Soviet pianist (1907–1974)

Lev Nikolayevich Oborin (Лев Николаевич Оборин); (Moscow, – Moscow, 5 January 1974) was a Soviet and Russian pianist, composer and pedagogue. He was the winner of the first International Chopin Piano Competition in 1927.

==Life and career==
Oborin's family moved frequently during his early childhood. When they settled down in Moscow in 1914, he was sent to music school. He studied with Elena Gnesina, a pupil of Ferruccio Busoni. At the same time, he studied composition with Alexander Gretchaninov and achieved admirable results.
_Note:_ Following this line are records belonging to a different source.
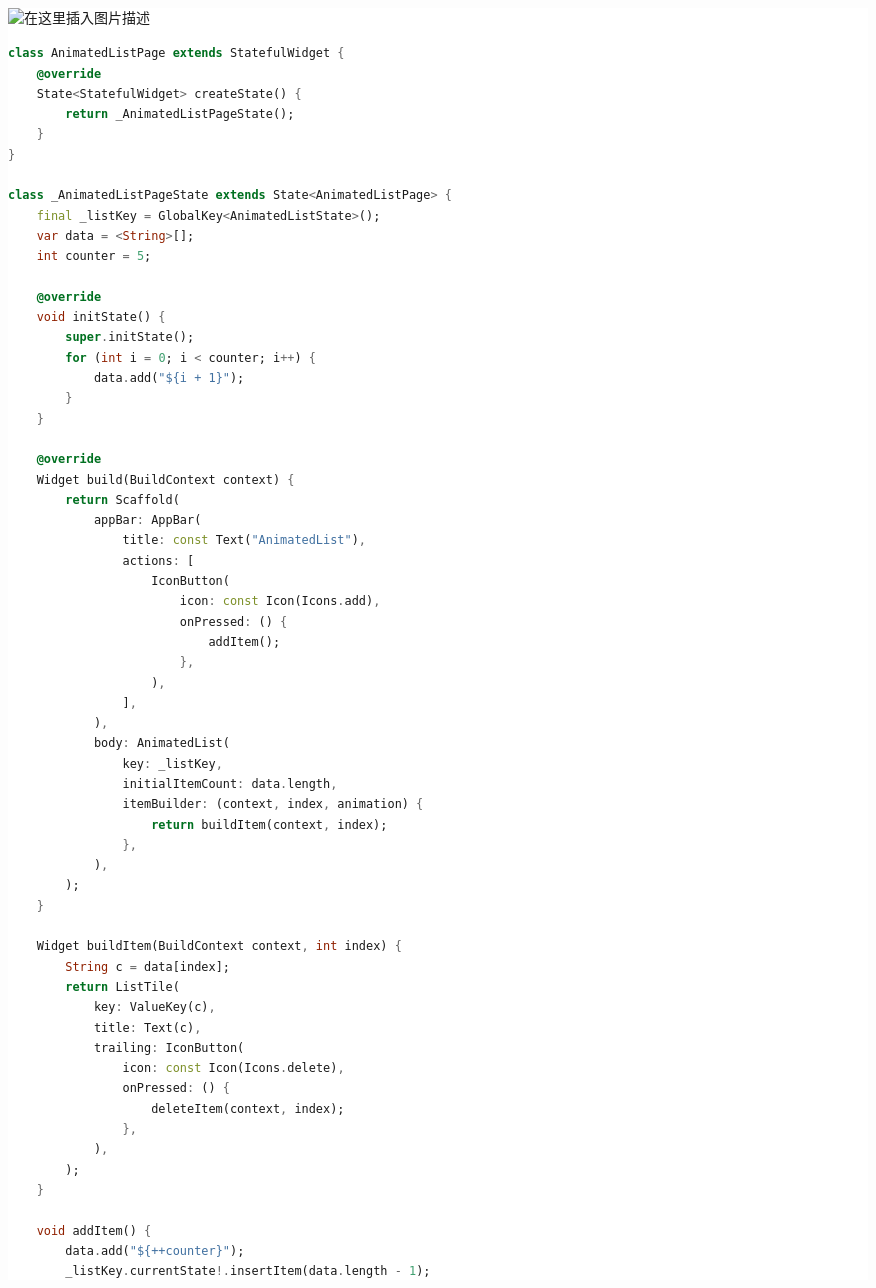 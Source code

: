 ![在这里插入图片描述](https://img-blog.csdnimg.cn/761bfa10b3a04bb1bd39881dfe7a7fe8.png)

```dart
class AnimatedListPage extends StatefulWidget {
    @override
    State<StatefulWidget> createState() {
        return _AnimatedListPageState();
    }
}

class _AnimatedListPageState extends State<AnimatedListPage> {
    final _listKey = GlobalKey<AnimatedListState>();
    var data = <String>[];
    int counter = 5;

    @override
    void initState() {
        super.initState();
        for (int i = 0; i < counter; i++) {
            data.add("${i + 1}");
        }
    }

    @override
    Widget build(BuildContext context) {
        return Scaffold(
            appBar: AppBar(
                title: const Text("AnimatedList"),
                actions: [
                    IconButton(
                        icon: const Icon(Icons.add),
                        onPressed: () {
                            addItem();
                        },
                    ),
                ],
            ),
            body: AnimatedList(
                key: _listKey,
                initialItemCount: data.length,
                itemBuilder: (context, index, animation) {
                    return buildItem(context, index);
                },
            ),
        );
    }

    Widget buildItem(BuildContext context, int index) {
        String c = data[index];
        return ListTile(
            key: ValueKey(c),
            title: Text(c),
            trailing: IconButton(
                icon: const Icon(Icons.delete),
                onPressed: () {
                    deleteItem(context, index);
                },
            ),
        );
    }

    void addItem() {
        data.add("${++counter}");
        _listKey.currentState!.insertItem(data.length - 1);
```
In 1921 Oborin was accepted into Moscow Conservatory as a student of piano and composition. He completed his piano studies in 1926. In the same year, news reached Moscow of the First International Frédéric Chopin Piano Competition, to be held in Warsaw in 1927, and his piano teacher Konstantin Igumnov immediately thought of him. After winning first prize in the competition, he gave concerts in Poland and in Germany. Until 1945 he performed exclusively in Russia and taught at the Moscow Conservatory at the same time.

In 1935 he played his first concert with the violinist David Oistrakh, with whom he continued to collaborate all of his life.
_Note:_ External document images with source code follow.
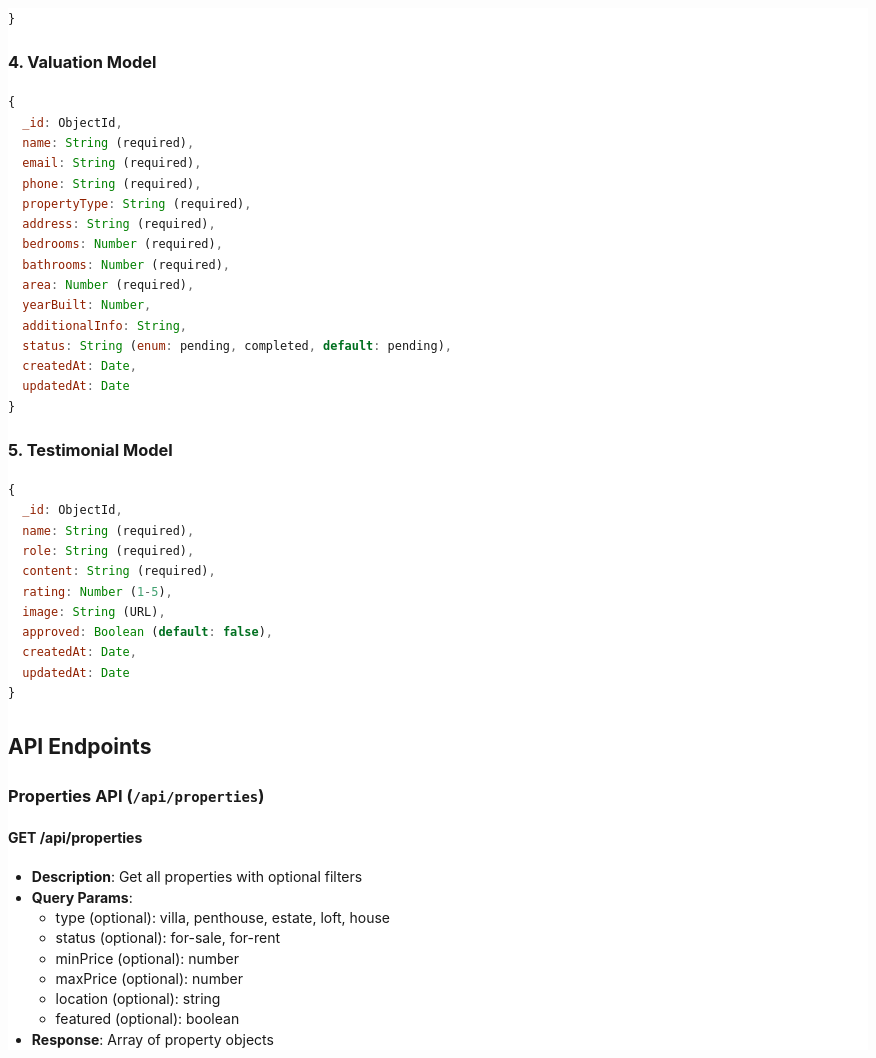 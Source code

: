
 ```javascript
}
```

### 4. Valuation Model
```javascript
{
  _id: ObjectId,
  name: String (required),
  email: String (required),
  phone: String (required),
  propertyType: String (required),
  address: String (required),
  bedrooms: Number (required),
  bathrooms: Number (required),
  area: Number (required),
  yearBuilt: Number,
  additionalInfo: String,
  status: String (enum: pending, completed, default: pending),
  createdAt: Date,
  updatedAt: Date
}
```

### 5. Testimonial Model
```javascript
{
  _id: ObjectId,
  name: String (required),
  role: String (required),
  content: String (required),
  rating: Number (1-5),
  image: String (URL),
  approved: Boolean (default: false),
  createdAt: Date,
  updatedAt: Date
}
```

## API Endpoints

### Properties API (`/api/properties`)

#### GET /api/properties
- **Description**: Get all properties with optional filters
- **Query Params**: 
  - type (optional): villa, penthouse, estate, loft, house
  - status (optional): for-sale, for-rent
  - minPrice (optional): number
  - maxPrice (optional): number
  - location (optional): string
  - featured (optional): boolean
- **Response**: Array of property objects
Aram Khachaturian dedicated his Piano Concerto in D-flat major to Oborin, and wrote "When I was working on my concerto I dreamed of hearing it played by Lev Oborin. My dream came true in the summer of 1937. The wonderful performance by this outstanding pianist ensured its success".
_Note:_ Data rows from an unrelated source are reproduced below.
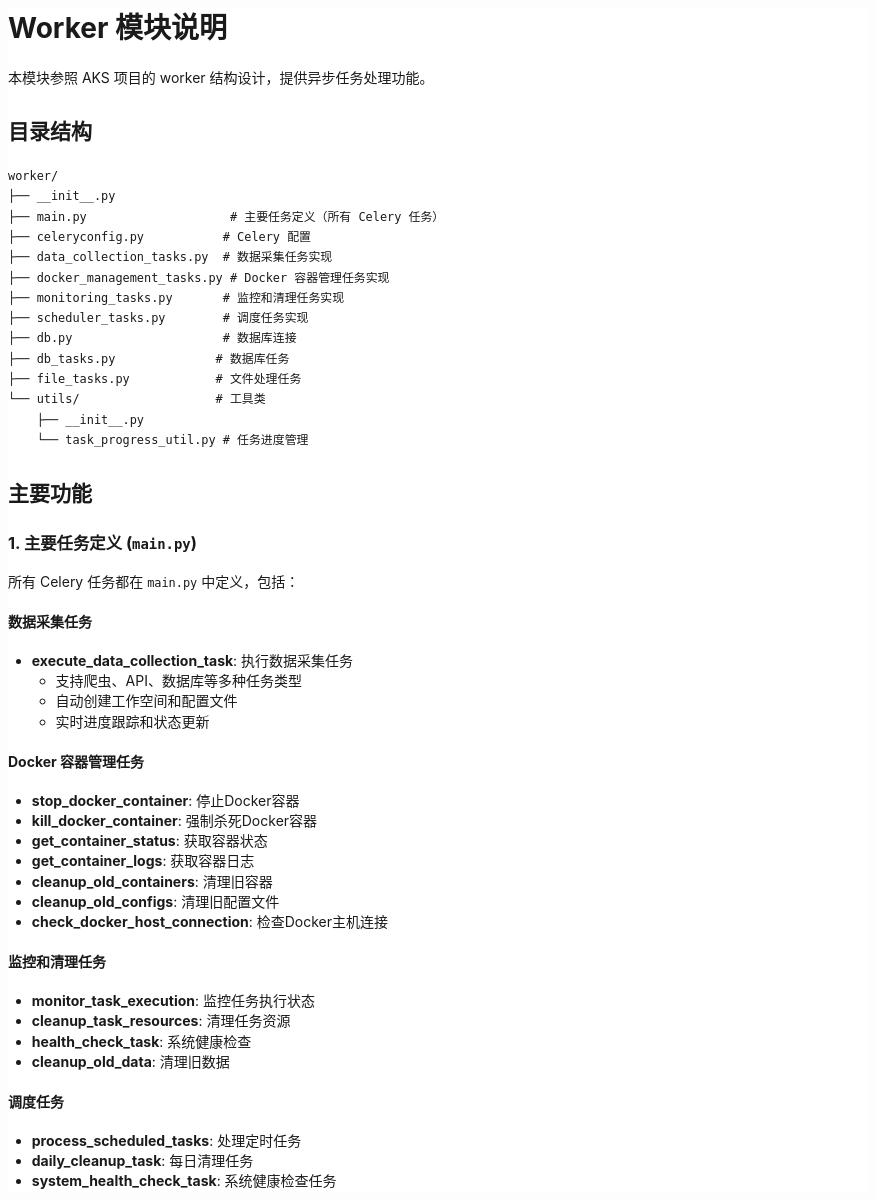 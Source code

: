 # Worker 模块说明

本模块参照 AKS 项目的 worker 结构设计，提供异步任务处理功能。

## 目录结构

```
worker/
├── __init__.py
├── main.py                    # 主要任务定义（所有 Celery 任务）
├── celeryconfig.py           # Celery 配置
├── data_collection_tasks.py  # 数据采集任务实现
├── docker_management_tasks.py # Docker 容器管理任务实现
├── monitoring_tasks.py       # 监控和清理任务实现
├── scheduler_tasks.py        # 调度任务实现
├── db.py                     # 数据库连接
├── db_tasks.py              # 数据库任务
├── file_tasks.py            # 文件处理任务
└── utils/                   # 工具类
    ├── __init__.py
    └── task_progress_util.py # 任务进度管理
```

## 主要功能

### 1. 主要任务定义 (`main.py`)
所有 Celery 任务都在 `main.py` 中定义，包括：

#### 数据采集任务
- **execute_data_collection_task**: 执行数据采集任务
  - 支持爬虫、API、数据库等多种任务类型
  - 自动创建工作空间和配置文件
  - 实时进度跟踪和状态更新

#### Docker 容器管理任务
- **stop_docker_container**: 停止Docker容器
- **kill_docker_container**: 强制杀死Docker容器
- **get_container_status**: 获取容器状态
- **get_container_logs**: 获取容器日志
- **cleanup_old_containers**: 清理旧容器
- **cleanup_old_configs**: 清理旧配置文件
- **check_docker_host_connection**: 检查Docker主机连接

#### 监控和清理任务
- **monitor_task_execution**: 监控任务执行状态
- **cleanup_task_resources**: 清理任务资源
- **health_check_task**: 系统健康检查
- **cleanup_old_data**: 清理旧数据

#### 调度任务
- **process_scheduled_tasks**: 处理定时任务
- **daily_cleanup_task**: 每日清理任务
- **system_health_check_task**: 系统健康检查任务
During the years 1941 to 1963, Oborin played in a piano trio with David Oistrakh and the cellist Sviatoslav Knushevitsky, achieving international fame. Khachaturian's three concertos, one each for piano, violin and cello, were written for the individual members of this trio.

He gave first public performances of the works of several modern composers, including Khachaturian, Shebalin, Myaskovsky, Prokofiev (including the Violin Sonata No. 1 with Oistrakh), and Shostakovich.

He trained many pianists, including Vladimir Ashkenazy (winner of the second prize at the 1955 Chopin Competition), Anatoly Dokumentov, Mikhail Voskresensky, Minoru Nojima, Dmitri Sakharov, Alexander Bakhchiev, Andrei Egorov, Lev Natochenny, Boris Berman, Eduard Miansarov and Olga Kiun.

Oborin was a member of the jury of the Fourth and Fifth International Chopin Competitions, and of other competitions in Moscow, Lisbon, Paris, Leeds and Zwickau.

He died in 1974, aged 66.

==Honours and awards==
- Stalin Prize, second class (1943) - for a concert and performing activities
- People's Artist of the RSFSR (1955)
- People's Artist of the USSR (1964)
- Glinka State Prize of the RSFSR (1966) - for a concert and performing activities
- Two Orders of Lenin (1946, in connection with the 80th anniversary of the Moscow Conservatory; 1966, in connection with the 100th anniversary of the Moscow Conservatory)
- Order of the Red Banner of Labour
- Order of the Badge of Honour (1937)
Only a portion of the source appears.